[EXCERPTED DATA Boundary: Start]
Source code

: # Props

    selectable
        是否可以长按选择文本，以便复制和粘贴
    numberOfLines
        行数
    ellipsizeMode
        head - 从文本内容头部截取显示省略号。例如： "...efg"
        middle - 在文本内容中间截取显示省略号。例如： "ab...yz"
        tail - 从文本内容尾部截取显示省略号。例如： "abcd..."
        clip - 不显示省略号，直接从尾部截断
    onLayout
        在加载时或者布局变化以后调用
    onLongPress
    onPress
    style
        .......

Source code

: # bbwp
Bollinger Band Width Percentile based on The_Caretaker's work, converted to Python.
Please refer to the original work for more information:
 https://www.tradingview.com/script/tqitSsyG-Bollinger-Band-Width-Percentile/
[EXCERPTED DATA Boundary: End]
▶ **WORK ITEM**
Each of the lines from the one holding "是否可以长按选择文本，以便复制和粘贴" through the final line of the entries is to be set down exactly, and no others.

▶ **SOLVED PROBLEM**
        是否可以长按选择文本，以便复制和粘贴
    numberOfLines
        行数
    ellipsizeMode
        head - 从文本内容头部截取显示省略号。例如： "...efg"
        middle - 在文本内容中间截取显示省略号。例如： "ab...yz"
        tail - 从文本内容尾部截取显示省略号。例如： "abcd..."
        clip - 不显示省略号，直接从尾部截断
    onLayout
        在加载时或者布局变化以后调用
    onLongPress
    onPress
    style
        .......

Source code

: # bbwp
Bollinger Band Width Percentile based on The_Caretaker's work, converted to Python.
Please refer to the original work for more information:
 https://www.tradingview.com/script/tqitSsyG-Bollinger-Band-Width-Percentile/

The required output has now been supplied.